On the Error-Correcting Effects of Stochasticity in Discrete Diffusion

Discrete diffusion models achieve strong performance in text and image generation, but their inference remains slow and must inherently balance sampling efficiency and sample quality. In this work, we present a systematic study of how the \emph{degree of stochasticity} in Markov transitions governs the sampling tradeoff. We show that highly deterministic transitions converge rapidly but suffer from error accumulation, while more stochastic transitions converge more slowly yet can achieve higher final sample quality. Using an information-theoretic analysis, we identify the underlying mechanism as an error-correcting effect induced by \emph{redundant transitions} that symmetrically exchange mass between states, and show that these transitions can provably contract sampling errors. Motivated by this analysis, we propose \emph{Discrete Churn and Restart Sampling} (DCRS), a novel inference algorithm that injects controlled stochasticity by alternating between forward and reverse diffusion processes.
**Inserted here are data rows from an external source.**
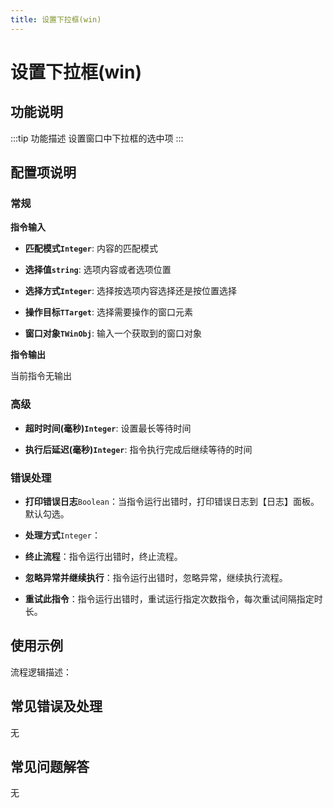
 ```yaml
---
title: 设置下拉框(win)
---
```


# 设置下拉框(win)

## 功能说明

:::tip 功能描述
设置窗口中下拉框的选中项
:::

## 配置项说明

### 常规

**指令输入**

- **匹配模式`Integer`**: 内容的匹配模式

- **选择值`string`**: 选项内容或者选项位置

- **选择方式`Integer`**: 选择按选项内容选择还是按位置选择

- **操作目标`TTarget`**: 选择需要操作的窗口元素

- **窗口对象`TWinObj`**: 输入一个获取到的窗口对象


**指令输出**

当前指令无输出

### 高级

- **超时时间(毫秒)`Integer`**: 设置最长等待时间

- **执行后延迟(毫秒)`Integer`**: 指令执行完成后继续等待的时间

### 错误处理

- **打印错误日志**`Boolean`：当指令运行出错时，打印错误日志到【日志】面板。默认勾选。

- **处理方式**`Integer`：

 - **终止流程**：指令运行出错时，终止流程。

 - **忽略异常并继续执行**：指令运行出错时，忽略异常，继续执行流程。

 - **重试此指令**：指令运行出错时，重试运行指定次数指令，每次重试间隔指定时长。

## 使用示例

流程逻辑描述：

## 常见错误及处理

无

## 常见问题解答

无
Experiments on synthetic datasets and large-scale benchmarks show that DCRS improves the speed-quality tradeoff in the low number of function evaluations regime. On image datasets, DCRS achieves up to a $10\times$ reduction in sampling steps compared to standard samplers while maintaining competitive sample quality, whereas on language benchmarks, we observe more nuanced behavior depending on the corruption process and sampling procedure.